Which lines below fall between the one containing "the process areas found in level 2 and" and the one containing "Process Performance (OPP)"? Repeat them exactly, counting both of those lines, and add nothing else.

GIVEN DATA:
◆ ◆ ◆ ◆

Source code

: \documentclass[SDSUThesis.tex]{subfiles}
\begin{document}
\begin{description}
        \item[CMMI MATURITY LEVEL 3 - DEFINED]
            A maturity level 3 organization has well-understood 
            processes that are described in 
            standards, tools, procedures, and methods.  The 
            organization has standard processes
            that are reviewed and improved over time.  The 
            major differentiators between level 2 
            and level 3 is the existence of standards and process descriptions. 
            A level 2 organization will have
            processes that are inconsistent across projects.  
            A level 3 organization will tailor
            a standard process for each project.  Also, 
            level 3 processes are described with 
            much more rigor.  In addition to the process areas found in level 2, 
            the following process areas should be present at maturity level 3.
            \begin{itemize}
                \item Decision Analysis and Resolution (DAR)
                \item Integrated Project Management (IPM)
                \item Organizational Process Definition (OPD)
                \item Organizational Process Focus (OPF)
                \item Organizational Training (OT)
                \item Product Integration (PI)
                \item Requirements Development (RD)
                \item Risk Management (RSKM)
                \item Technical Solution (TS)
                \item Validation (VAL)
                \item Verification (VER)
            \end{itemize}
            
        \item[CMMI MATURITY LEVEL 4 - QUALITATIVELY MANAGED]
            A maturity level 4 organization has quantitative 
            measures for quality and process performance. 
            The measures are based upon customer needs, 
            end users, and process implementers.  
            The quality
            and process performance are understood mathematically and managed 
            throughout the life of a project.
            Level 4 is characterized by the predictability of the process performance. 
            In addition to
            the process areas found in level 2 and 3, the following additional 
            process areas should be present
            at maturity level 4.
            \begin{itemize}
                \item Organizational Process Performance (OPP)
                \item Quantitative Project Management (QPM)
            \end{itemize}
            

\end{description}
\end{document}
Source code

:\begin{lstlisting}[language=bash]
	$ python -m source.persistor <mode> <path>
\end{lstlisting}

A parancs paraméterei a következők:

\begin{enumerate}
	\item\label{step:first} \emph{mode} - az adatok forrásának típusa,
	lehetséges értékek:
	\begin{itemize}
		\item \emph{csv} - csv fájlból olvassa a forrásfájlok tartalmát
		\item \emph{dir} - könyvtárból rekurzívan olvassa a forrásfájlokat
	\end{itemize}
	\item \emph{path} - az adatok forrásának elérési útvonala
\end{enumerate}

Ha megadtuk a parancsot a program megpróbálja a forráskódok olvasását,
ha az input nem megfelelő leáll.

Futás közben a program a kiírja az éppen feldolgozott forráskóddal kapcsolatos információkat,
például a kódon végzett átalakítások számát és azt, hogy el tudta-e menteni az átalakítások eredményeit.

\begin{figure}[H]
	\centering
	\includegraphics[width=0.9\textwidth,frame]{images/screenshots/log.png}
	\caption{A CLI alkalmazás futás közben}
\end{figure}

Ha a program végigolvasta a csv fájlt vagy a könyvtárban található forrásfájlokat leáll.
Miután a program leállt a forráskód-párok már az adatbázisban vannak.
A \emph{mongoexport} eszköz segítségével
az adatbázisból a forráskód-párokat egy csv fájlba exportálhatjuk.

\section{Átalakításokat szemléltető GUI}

◆ ◆ ◆ ◆

EXERCISE RESPONSE:
            the process areas found in level 2 and 3, the following additional 
            process areas should be present
            at maturity level 4.
            \begin{itemize}
                \item Organizational Process Performance (OPP)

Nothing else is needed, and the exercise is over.